Dolan construye su película casi exclusivamente con primeros planos muy cerrados, siempre sobre el rostro de los personajes y sus gestos. La interacción entre ellos, más que por acciones físicas, se desarrolla en el intercambio de las miradas y en los diálogos y silencios, en lo no dicho, que es tal vez más importante que lo que se dice.
Este uso de los planos cerrados, digamos de paso, borra toda la “teatralidad” que podría haber tenido la película, dado su origen. Así, la cámara nos muestra constantemente los ojos (las puertas de entrada al alma), las miradas, lo que sólo ellas pueden comunicar: los mundos interiores de los personajes. Por ello resultan tanto o más importantes los silencios, lo que no se dice, lo que intuimos los espectadores, obligados a ir construyendo este drama de amor y odio en nuestras mentes y corazón.
Esto puede parecer contradictorio en una película en la que se grita y se discute constantemente, en la que los diálogos por momentos se convierten en no-diálogos, en agresiones que dan vida a las corrientes de emociones y violencia que definen a esta familia. Pero ahí, precisamente, está uno de los méritos de Dolan: su capacidad para mostrarnos el exterior y el interior de las relaciones neuróticas en el seno de esta familia disfuncional, no tan distinta a muchas otras familias contemporáneas (la diferencia con ellas es, tal vez, sólo una cuestión de grado o intensidad).
Una película como esta sólo puede funcionar si se logran elevados niveles de actuación, como es el caso de este reparto de grandes actores y actrices de la pantalla europea: el ya mencionado Gaspard Ulliel (como Louis), Nathalie Baye (notable como la madre), Vincent Cassel (Antoine, el hermano), Marion Cotillar (Catherine) y Léa Seydoux (Suzanne), todos impecables en la creación de sus respectivos personajes.
Mención aparte merece la música: al igual que en sus anteriores películas, Dolan muestra aquí una especial sensibilidad para utilizar la canción precisa en el momento preciso, haciendo de la música de fondo parte integral de la estructura del relato.

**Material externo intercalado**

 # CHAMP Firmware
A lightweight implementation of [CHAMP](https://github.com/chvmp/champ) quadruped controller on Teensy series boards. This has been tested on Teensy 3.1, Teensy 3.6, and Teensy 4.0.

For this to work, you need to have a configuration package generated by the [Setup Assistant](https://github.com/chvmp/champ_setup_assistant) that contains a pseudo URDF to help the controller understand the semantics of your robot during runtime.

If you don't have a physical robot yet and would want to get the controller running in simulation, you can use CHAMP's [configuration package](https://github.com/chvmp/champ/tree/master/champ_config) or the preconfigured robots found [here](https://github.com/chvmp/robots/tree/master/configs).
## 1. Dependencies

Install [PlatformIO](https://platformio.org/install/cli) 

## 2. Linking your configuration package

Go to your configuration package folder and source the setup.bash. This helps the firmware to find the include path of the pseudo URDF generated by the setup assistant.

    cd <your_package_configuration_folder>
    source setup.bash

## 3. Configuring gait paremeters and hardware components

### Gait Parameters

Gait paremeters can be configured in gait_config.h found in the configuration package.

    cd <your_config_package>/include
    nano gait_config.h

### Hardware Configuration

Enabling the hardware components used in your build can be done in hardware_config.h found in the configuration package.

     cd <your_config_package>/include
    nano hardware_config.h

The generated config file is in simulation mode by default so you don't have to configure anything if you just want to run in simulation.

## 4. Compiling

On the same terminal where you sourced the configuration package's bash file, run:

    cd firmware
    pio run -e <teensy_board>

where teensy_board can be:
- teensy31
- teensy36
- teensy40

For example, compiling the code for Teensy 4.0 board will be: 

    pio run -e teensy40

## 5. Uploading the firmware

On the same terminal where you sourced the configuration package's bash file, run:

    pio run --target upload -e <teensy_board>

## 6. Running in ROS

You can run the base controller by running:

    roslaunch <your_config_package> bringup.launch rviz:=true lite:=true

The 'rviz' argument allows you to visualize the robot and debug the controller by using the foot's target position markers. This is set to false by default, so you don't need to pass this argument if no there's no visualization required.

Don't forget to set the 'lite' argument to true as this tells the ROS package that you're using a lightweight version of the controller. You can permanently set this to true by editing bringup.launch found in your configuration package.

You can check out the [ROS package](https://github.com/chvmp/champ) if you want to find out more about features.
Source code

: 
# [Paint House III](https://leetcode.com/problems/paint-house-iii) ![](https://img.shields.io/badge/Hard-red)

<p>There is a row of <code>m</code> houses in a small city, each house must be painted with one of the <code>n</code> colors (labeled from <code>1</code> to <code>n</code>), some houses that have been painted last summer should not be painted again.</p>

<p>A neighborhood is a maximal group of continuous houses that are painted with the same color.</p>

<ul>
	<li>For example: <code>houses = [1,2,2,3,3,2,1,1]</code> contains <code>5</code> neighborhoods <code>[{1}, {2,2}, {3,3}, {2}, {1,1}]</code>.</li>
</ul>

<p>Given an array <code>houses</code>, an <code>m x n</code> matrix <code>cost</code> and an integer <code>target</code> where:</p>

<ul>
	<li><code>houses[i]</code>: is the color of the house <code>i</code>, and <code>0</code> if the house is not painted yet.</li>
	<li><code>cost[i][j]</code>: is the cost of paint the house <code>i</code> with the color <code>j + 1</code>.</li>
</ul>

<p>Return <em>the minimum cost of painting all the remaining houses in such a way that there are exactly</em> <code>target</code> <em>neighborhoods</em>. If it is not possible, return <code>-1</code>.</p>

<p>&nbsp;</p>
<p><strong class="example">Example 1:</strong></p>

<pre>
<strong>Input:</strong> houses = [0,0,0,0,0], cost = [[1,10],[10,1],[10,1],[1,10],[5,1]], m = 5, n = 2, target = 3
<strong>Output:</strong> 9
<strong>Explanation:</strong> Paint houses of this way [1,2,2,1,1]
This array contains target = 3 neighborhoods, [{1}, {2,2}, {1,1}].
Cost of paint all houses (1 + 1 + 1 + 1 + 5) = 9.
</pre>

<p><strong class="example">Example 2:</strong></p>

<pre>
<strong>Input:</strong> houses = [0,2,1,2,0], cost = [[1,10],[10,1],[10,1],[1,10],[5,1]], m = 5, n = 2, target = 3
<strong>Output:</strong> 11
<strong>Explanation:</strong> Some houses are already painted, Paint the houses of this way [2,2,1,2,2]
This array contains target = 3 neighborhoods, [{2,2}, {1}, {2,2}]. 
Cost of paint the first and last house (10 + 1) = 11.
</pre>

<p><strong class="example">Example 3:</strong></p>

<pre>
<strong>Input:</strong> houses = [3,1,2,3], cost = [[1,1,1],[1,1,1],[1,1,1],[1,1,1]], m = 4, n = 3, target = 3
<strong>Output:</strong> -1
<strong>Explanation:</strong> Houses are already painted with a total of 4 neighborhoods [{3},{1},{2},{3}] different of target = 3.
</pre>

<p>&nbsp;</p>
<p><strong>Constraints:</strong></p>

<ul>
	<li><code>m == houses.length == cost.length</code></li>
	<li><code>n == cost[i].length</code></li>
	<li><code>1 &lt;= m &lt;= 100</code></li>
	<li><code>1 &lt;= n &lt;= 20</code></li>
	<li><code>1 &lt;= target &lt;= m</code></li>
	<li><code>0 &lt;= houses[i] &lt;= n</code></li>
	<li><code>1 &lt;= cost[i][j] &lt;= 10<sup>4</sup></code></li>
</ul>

Un desenlace desolador con el protagonista regresando a morir en París, dejando tras de sí una familia también muerta, con la que no logró comunicarse, por sus propios traumas y los de cada uno de sus integrantes. Un duro cuestionamiento a cómo nos relacionamos entre nosotros.
Uno de los pocos ejemplos de cine europeo y de arte verdadero que nos ofrece nuestra cartelera de cine y espectáculos, preocupada de lo “monumental” y el “rating”, proponiéndonos “modelos” de dudosa moral, como la “gaviota de platino” Isabel Pantoja (en el Festival de Viña 2017) o la “fan del narcotráfico” Kate del Castillo (en la súper promovida serie “Ingobernable” de Netflix)
Le sugiero: haga un esfuerzo, vaya al centro, al cine El Biógrafo, y vea esta valiosa obra cinematográfica, conozca ese otro cine que se hace fuera de Hollywood.